この日は天気が良くなく、降水確率は30〜50%。
単独行だし、行くのを止めようかという気にもなったが、
今度は何時行けるか分からないし、
広島山MLのメンバーもしばらく山には行ける余裕が無さそうだったので、
とりあえず、無理して行ってみることにした。
それと、冠山と寂地山の稜線はカタクリの自生地として有名で、
この時期を逃すと見れなくなってしまうので、
無理しても行こうという気になっていた。
それにしても、9月のときの大雨といい、
冠山は自分にとっては、天気の面では鬼門のようである。

6時半に自宅をマイカーで出発して、
時間効率を上げるために中国自動車道の吉和ICまで高速を使ったので、
午前7時半には潮原温泉奥の登山口に到着した。
車は1台しか止まっていなかった。

鉄橋を渡り、沢沿いの樹林帯の中の展望のない登山道を上がる。
雨がぱさついているようだが、特に雨具もなくても大丈夫であった。
クロソン岩分岐からは、岩場の急登になる。
クロソン岩に出ると強い風が吹いており、寒い。
岩の上に上がることも可能だったかもしれないが、
余りにもよく滑るので、安全を見て上がらなかった。
霧に覆われていて、全く展望がなかった。
一般道に合流したところで、雨具を羽織った。
そこからしばらく稜線沿いに平らな快適な尾根歩きをして、
その後急登をしばらく頑張ると、一等三角点のある吉和冠山山頂に着いた。
山頂には一組ご夫婦の先客があった。
しばらくコーヒーとか飲んで休んでいると、熊鈴の音色が近づいてくる。
熊鈴を付けた黒い大きな犬(一瞬熊かと思う)を連れた単独行者が到着した。
彼とちょこっと話してみたら、広電の冠山山行ツアーに申し込んだが、
満員で断れてしまったそうである。
そこで、潮原温泉側から登って、松の木峠側から登ってくるツアー一行と合流し
たら、あとは一緒に潮原温泉方面に下山する予定だとか。

しばらく休んだあと、寂地山方面に下山した。
しばらくは急な下りが続くが、カタクリの群生地である。
かなりいっぱい咲いていたが、やや盛りは過ぎていたのと、
降りしきる雨のためか、ややしなびた感じで元気が無い。
でも、元々おとなしそうに咲いている可憐な花だし、写真は色々撮ってみた。
松の木峠への分岐で先程の黒犬連れの人とは別れ、寂地山方向へ向かう。
この辺からは、軽いアップダウンはあるものの、
ほぼ平坦な快適なブナの原生林の尾根歩きである。
特に雨のためか霧でむせっており、幻想的な風情が醸し出されている。
カタクリのかわいらしい紫がかった薄いピンク色が、それに花を添える。
特にカタクリが綺麗に群生していたのは、寂地山の山頂手前の斜面である。

寂地山につくと、こんな天気なのに結構な人出であった。
昨年の4月に登った時は天気は良かったが、人は自分だけであった。
集団山行らしい一行もいて、集合記念写真とか撮っていた。
前回はカメラを持っていかなかったので、
今回山口県最高峰での登頂の証拠写真を撮った。
運良くベンチに座れたので、軽くおにぎりを食べながら休息して、
冠山に向け、もと来た道を戻った。

冠山では、ものすごい人出であった。
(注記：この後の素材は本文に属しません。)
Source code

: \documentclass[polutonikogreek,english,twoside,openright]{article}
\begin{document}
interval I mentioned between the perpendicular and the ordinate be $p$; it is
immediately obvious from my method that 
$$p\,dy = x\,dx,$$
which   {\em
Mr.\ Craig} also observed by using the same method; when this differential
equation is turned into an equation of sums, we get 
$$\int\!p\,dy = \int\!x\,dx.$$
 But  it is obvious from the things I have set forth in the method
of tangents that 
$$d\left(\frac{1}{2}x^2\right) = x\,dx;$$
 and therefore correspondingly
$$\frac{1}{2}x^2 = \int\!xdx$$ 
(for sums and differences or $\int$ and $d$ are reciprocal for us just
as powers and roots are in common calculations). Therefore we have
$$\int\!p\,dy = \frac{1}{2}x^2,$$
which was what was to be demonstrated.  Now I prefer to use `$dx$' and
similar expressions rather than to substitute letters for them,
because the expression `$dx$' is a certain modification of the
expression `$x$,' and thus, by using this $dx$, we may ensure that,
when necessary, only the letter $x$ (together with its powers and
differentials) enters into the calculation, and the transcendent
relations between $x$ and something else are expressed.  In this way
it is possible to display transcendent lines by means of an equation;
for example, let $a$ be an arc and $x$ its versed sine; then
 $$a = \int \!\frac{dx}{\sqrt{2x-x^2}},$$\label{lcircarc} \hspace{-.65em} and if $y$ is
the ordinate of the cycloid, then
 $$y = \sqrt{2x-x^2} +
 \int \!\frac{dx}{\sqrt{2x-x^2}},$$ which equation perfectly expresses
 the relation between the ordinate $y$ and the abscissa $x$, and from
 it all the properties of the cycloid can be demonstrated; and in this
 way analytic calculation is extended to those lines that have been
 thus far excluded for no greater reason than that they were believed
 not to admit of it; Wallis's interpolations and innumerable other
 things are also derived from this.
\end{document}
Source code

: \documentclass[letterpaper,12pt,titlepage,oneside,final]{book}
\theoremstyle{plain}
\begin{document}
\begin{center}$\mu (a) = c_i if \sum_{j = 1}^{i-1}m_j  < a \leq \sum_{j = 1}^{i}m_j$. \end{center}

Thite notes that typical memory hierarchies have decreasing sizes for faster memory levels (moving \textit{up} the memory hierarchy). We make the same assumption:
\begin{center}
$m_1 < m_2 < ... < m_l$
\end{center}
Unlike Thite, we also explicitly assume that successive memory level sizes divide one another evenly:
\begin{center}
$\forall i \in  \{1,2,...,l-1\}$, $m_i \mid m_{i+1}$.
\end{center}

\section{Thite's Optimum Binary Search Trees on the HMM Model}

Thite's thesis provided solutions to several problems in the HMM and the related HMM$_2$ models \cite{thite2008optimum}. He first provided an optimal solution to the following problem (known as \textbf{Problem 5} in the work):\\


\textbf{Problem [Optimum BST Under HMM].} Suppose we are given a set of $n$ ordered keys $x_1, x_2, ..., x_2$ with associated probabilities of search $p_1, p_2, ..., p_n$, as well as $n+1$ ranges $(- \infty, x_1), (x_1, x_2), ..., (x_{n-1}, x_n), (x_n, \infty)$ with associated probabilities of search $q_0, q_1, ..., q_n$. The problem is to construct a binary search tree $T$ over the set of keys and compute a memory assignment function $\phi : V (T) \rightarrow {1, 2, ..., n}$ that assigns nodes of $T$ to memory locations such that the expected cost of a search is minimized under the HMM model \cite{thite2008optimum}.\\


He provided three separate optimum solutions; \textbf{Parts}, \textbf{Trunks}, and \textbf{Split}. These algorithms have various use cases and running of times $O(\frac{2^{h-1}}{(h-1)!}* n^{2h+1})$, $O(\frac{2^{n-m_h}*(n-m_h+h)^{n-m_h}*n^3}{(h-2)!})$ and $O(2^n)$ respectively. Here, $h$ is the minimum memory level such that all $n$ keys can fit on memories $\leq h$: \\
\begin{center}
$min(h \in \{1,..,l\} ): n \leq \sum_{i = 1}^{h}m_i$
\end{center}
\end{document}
どうやら広電バスのツアーらしい。
先程の黒い犬の人も、その仲間に混じって一緒に食事をしながら談笑している。
どうやら常連さんのようで、今回は運悪く申し込めなかったが、
山中のみ仲間達と一緒に行動するようだ。
そういえば、キャンプ7でも常連さんとかいたっけかな。
ツアーのリーダーとおぼしきひとが、地理院の地形図を広げながら、
色々と山のことについて説明していた。耳をそばだててみると、
登山ガイドの地図とかも便利でよいが、
地理院の地図は地形情報(等高線)が正確で、
植生の情報とかも入っているので林相とかも想像出来る。
本格的に山をやるなら、地理院の地図は必需品で、
これを読みこなせないといけない、と解説していた。
私は地理院の職員だとは名のらずに聞いていただけだったが、
山の専門家から高い評価を得てうれしく聞いていた。

ツアーの人達はまだ山頂でお昼を取っていたが、私は下山を開始した。
途中から一般登山道から離れ、クロソン尾根に入り、国体コースを下山した。
結構上り下りの激しいコースであるが、天気も回復してきて、快適に下りた。
途中の1129mピーク付近では、遠くにクロソン岩を望むことが出来た。
このコースはほとんど通る人もおらず、踏み分け道程度の急坂を下りる。
この間誰にも会わなくて不安だったので、途中で熊鈴を身につけた。
西中国山地はツキノワグマの生息地なのである。
笹の原っぱをかき分けながら下山したり、
足下に動く小枝みたいのがあって、良く見たらヘビだったりと、
何となくイヤな気分になりながらの下りである。
下りだったので、ある程度勢い付けて下りている部分もあるが、
登りだったら、よけい気が滅入ってきそうである。
898.6mピークには三等三角点が設置されており、
ここからより急な坂となって、登山口の汐谷に下りており、
最後は300段の木の階段である。
これが登りだったら、本当に大変そうであるが、
このコースは平成8年の広島国体の登山競技用に設置されたコースらしいが、
その後ほとんど手入れされておらず、木の階段は腐り落ちていた。
大変下り辛い状態になっていたが、気を付けて下りていたにも関わらず、
その腐った木の階段ごと落ちてしまった。
左腕をしこたま強くうち、摺ってしまい、流血の惨事となってしまった。
最後の最後で、トホホである。
そういえば、最近結構事故ることが多い(八甲田の時も転倒したなあ)。
運良く大けがまでには至っていないが、年4回くらいは大転倒しているな。
アルプスとか行った時には、本当に気を付けないと。

予定よりはだいぶ早く下山出来たので、
本来は冠山の下山後は潮原温泉のホテル「松かわ」で一風呂浴びるのだが、
(ここの温泉は、ラジウム含有量は世界有数。
大峰山山行報告の時、若干報告しています。)
近くの佐伯町に自分が所属する乗馬クラブがあることから、
3時から1鞍乗馬をして来た。
その後、スパ羅漢で一風呂浴びて、廿日市経由で帰宅した。
スパ羅漢は乗馬帰りによく寄っている温泉で、今回で4回目くらい。
広島市内のスーパー銭湯を除けば、県内で最もよく行っている温泉かな?
自宅に戻ったのは午後7時。
単身時代は出かけると深夜まで戻らない生活だったが、
女房・子供が出来ると、夕方までには帰るようになるものである。

というわけで、久しぶりに丸一日使ったハードな日帰り山行を堪能した。
天気が今一だったため、眺望も悪かったが、
カタクリも楽しめたし、ブナ林歩きや野鳥の囀りも楽しめたので、
久しぶりの広島ではハードな方の山行だったので、エンジョイ出来たと思う。
一日子育てからも解放してくれた女房にも感謝したい。